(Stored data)
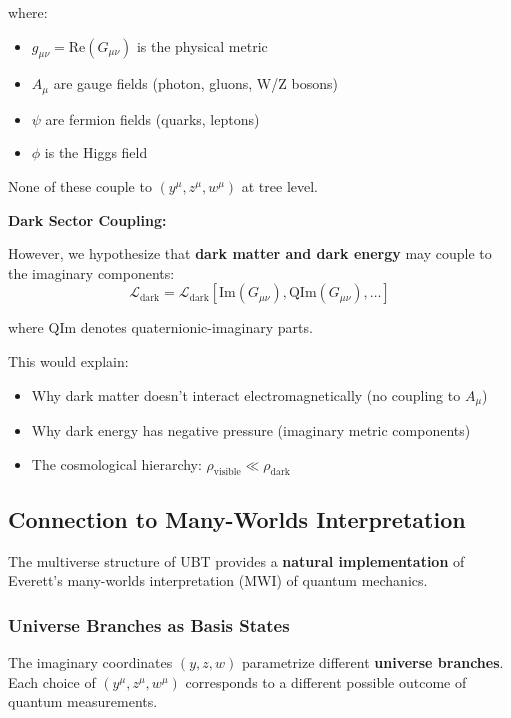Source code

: where:
\begin{itemize}
\item $g_{\mu\nu} = \text{Re}(G_{\mu\nu})$ is the physical metric
\item $A_{\mu}$ are gauge fields (photon, gluons, W/Z bosons)
\item $\psi$ are fermion fields (quarks, leptons)
\item $\phi$ is the Higgs field
\end{itemize}

None of these couple to $(y^{\mu}, z^{\mu}, w^{\mu})$ at tree level.

\textbf{Dark Sector Coupling:}

However, we hypothesize that \textbf{dark matter and dark energy} may couple to the imaginary components:
\begin{equation}
\mathcal{L}_{\text{dark}} = \mathcal{L}_{\text{dark}}[\text{Im}(G_{\mu\nu}), \text{QIm}(G_{\mu\nu}), \dots]
\end{equation}

where $\text{QIm}$ denotes quaternionic-imaginary parts.

This would explain:
\begin{itemize}
\item Why dark matter doesn't interact electromagnetically (no coupling to $A_{\mu}$)
\item Why dark energy has negative pressure (imaginary metric components)
\item The cosmological hierarchy: $\rho_{\text{visible}} \ll \rho_{\text{dark}}$
\end{itemize}

\subsection{Connection to Many-Worlds Interpretation}

The multiverse structure of UBT provides a \textbf{natural implementation} of Everett's many-worlds interpretation (MWI) of quantum mechanics.

\subsubsection{Universe Branches as Basis States}

The imaginary coordinates $(y, z, w)$ parametrize different \textbf{universe branches}. Each choice of $(y^{\mu}, z^{\mu}, w^{\mu})$ corresponds to a different possible outcome of quantum measurements.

What you are asked to do> Exactly and exclusively, repeat the lines from the line that contains "the physical metric" through the end of the records, both ends included.

Output for this task>
\item $g_{\mu\nu} = \text{Re}(G_{\mu\nu})$ is the physical metric
\item $A_{\mu}$ are gauge fields (photon, gluons, W/Z bosons)
\item $\psi$ are fermion fields (quarks, leptons)
\item $\phi$ is the Higgs field
\end{itemize}

None of these couple to $(y^{\mu}, z^{\mu}, w^{\mu})$ at tree level.

\textbf{Dark Sector Coupling:}

However, we hypothesize that \textbf{dark matter and dark energy} may couple to the imaginary components:
\begin{equation}
\mathcal{L}_{\text{dark}} = \mathcal{L}_{\text{dark}}[\text{Im}(G_{\mu\nu}), \text{QIm}(G_{\mu\nu}), \dots]
\end{equation}

where $\text{QIm}$ denotes quaternionic-imaginary parts.

This would explain:
\begin{itemize}
\item Why dark matter doesn't interact electromagnetically (no coupling to $A_{\mu}$)
\item Why dark energy has negative pressure (imaginary metric components)
\item The cosmological hierarchy: $\rho_{\text{visible}} \ll \rho_{\text{dark}}$
\end{itemize}

\subsection{Connection to Many-Worlds Interpretation}

The multiverse structure of UBT provides a \textbf{natural implementation} of Everett's many-worlds interpretation (MWI) of quantum mechanics.

\subsubsection{Universe Branches as Basis States}

The imaginary coordinates $(y, z, w)$ parametrize different \textbf{universe branches}. Each choice of $(y^{\mu}, z^{\mu}, w^{\mu})$ corresponds to a different possible outcome of quantum measurements.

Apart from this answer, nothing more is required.